On Monday of this week Grenada joined in celebrating World Water Day. Through the National Water and Sewerage Authority (NAWASA) the celebration of World Water Day March 22, was under the theme ‘VALUING WATER’. This was done simultaneously with NAWASA’s Pearl Celebration, 30 years of service to Grenada. There may be people who are still alive and can remember the days of the Central Water Commission (CWC) when the Government took sole responsibility of making potable water available throughout the country. In those days the valve regulation was preceded by the ringing of a bell as a worker went through the village on foot announcing the time there will be no water in the taps.

CWC has since changed to NAWASA which is responsible for both potable water supply and sewerage services. We have come a long way into the improvement of the water system. In Grenada, standpipes were removed to ensure each household is connected to the potable water supply system in areas where metering was introduced. An easy payment plan was also introduced to facilitate household connections. We have recently learnt that the Government is moving ahead with the establishment of Integrated Water Resource Management (IWRM), an issue which was discussed over ten years ago.

Effective IWRM must be undertaken in conjunction with effective land and land use management, integrated watershed management, drainage and coastal zone management. These necessary complementary functions should be undertaken in a formalized coordinated approach with stakeholder partnerships and collaboration from planning to implementation and supported by proper public education and awareness. So it is no wonder that we are hearing from Trevor Thompson, Chief Land Use Officer within the Ministry of Agriculture who is revealing some more interesting information.

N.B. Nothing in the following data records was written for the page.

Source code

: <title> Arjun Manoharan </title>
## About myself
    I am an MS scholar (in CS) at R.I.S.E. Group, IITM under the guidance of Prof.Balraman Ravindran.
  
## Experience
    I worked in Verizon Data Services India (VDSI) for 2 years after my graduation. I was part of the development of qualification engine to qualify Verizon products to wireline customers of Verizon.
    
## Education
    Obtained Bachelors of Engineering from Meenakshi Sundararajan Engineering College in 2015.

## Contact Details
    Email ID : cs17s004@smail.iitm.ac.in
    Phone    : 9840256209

Some weeks ago Thompson expressed grave concern about the future availability of water and also the quality of water received. His revelation showed clearly how much we take water for granted. In pointing to the change in the weather pattern, Thompson reminded us of the unpredictable. The flooding in Grenville during the dry season last year and in Gouyave in April was abnormal since the dry season normally brings very little rain. In examining the weather pattern for this year, he said he has seen a lot of rain again during the dry season up to April. This, he said, makes the prediction for the rest of the year unsure and the question was asked “would we have a dry wet season since we had a wet dry season?”

Through the Green Climate Fund (GCF), valued at one hundred and twenty-five million Eastern Caribbean dollars (XCD $125,000,000.00) NAWASA promised to construct new and increased storage facilities for both raw and treated water to eliminate the challenges currently faced in both the dry and rainy seasons in the long term, But we still see valve regulation in place.

NAWASA depends on the rain to provide an adequate supply of water to sell to consumers. Thompson showed some concern of the certainty of that. In examining the storage situation he pointed to the fact   that some wells that were used in the old days are now neglected. He made reference to three wells in Woodlands in an area which once was “protected wetlands”. That area is now lost to commercial buildings that are now being constructed there. As an official of land development his concern is based on the fact that should there be a scarcity of water over a long period, the wells could have been plan B.

Another area of concern is in Annandale. Thompson revealed that people are using the area above NAWASA’s catchments to rear cattle. In his words “and if you tell the owners anything, they want to pull cutlass.” This, he explained, can compromise the quality of the water that is being piped. So as we examine the theme ‘VALUING WATER’ we should realise that we all have a part to play. Thompson said that one of the reasons at the core of the problems is the lack of the land use policy. He said that the water policy that was approved by Cabinet was done in parallel with the land policy so they were supposed to be partners, walking together so the management of land should be going together with the management of water. The land policy is still lagging behind in getting approval and this is serious business.